EXERCISE AIM: A full, exact copy of the records below is the required answer.

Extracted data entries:
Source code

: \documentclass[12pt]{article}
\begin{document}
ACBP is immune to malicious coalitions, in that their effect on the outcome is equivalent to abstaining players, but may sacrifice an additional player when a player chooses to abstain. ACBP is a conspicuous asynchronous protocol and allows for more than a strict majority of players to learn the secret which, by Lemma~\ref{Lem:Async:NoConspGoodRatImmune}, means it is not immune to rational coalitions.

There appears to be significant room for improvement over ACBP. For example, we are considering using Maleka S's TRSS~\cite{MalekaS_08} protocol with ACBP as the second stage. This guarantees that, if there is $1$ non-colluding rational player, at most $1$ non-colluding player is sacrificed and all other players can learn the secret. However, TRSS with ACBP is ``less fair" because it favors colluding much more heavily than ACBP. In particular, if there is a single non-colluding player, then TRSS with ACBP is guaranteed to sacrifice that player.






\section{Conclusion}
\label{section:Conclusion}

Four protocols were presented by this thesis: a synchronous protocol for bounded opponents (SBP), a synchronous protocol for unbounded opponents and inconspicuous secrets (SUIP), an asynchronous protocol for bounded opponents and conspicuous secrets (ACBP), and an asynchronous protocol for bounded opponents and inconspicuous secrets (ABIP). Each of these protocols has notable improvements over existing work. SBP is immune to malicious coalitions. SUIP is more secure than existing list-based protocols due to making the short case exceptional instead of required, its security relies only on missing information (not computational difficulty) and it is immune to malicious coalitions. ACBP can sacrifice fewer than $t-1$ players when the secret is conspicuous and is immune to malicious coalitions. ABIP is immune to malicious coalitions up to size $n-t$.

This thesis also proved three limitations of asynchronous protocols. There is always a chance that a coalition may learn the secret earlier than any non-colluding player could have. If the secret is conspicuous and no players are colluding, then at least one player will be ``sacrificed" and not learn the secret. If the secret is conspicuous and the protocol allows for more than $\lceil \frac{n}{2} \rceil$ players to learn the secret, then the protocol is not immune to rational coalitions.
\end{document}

EXERCISE RESULT:
Source code

: \documentclass[12pt]{article}
\begin{document}
ACBP is immune to malicious coalitions, in that their effect on the outcome is equivalent to abstaining players, but may sacrifice an additional player when a player chooses to abstain. ACBP is a conspicuous asynchronous protocol and allows for more than a strict majority of players to learn the secret which, by Lemma~\ref{Lem:Async:NoConspGoodRatImmune}, means it is not immune to rational coalitions.

There appears to be significant room for improvement over ACBP. For example, we are considering using Maleka S's TRSS~\cite{MalekaS_08} protocol with ACBP as the second stage. This guarantees that, if there is $1$ non-colluding rational player, at most $1$ non-colluding player is sacrificed and all other players can learn the secret. However, TRSS with ACBP is ``less fair" because it favors colluding much more heavily than ACBP. In particular, if there is a single non-colluding player, then TRSS with ACBP is guaranteed to sacrifice that player.






\section{Conclusion}
\label{section:Conclusion}

Four protocols were presented by this thesis: a synchronous protocol for bounded opponents (SBP), a synchronous protocol for unbounded opponents and inconspicuous secrets (SUIP), an asynchronous protocol for bounded opponents and conspicuous secrets (ACBP), and an asynchronous protocol for bounded opponents and inconspicuous secrets (ABIP). Each of these protocols has notable improvements over existing work. SBP is immune to malicious coalitions. SUIP is more secure than existing list-based protocols due to making the short case exceptional instead of required, its security relies only on missing information (not computational difficulty) and it is immune to malicious coalitions. ACBP can sacrifice fewer than $t-1$ players when the secret is conspicuous and is immune to malicious coalitions. ABIP is immune to malicious coalitions up to size $n-t$.

This thesis also proved three limitations of asynchronous protocols. There is always a chance that a coalition may learn the secret earlier than any non-colluding player could have. If the secret is conspicuous and no players are colluding, then at least one player will be ``sacrificed" and not learn the secret. If the secret is conspicuous and the protocol allows for more than $\lceil \frac{n}{2} \rceil$ players to learn the secret, then the protocol is not immune to rational coalitions.
\end{document}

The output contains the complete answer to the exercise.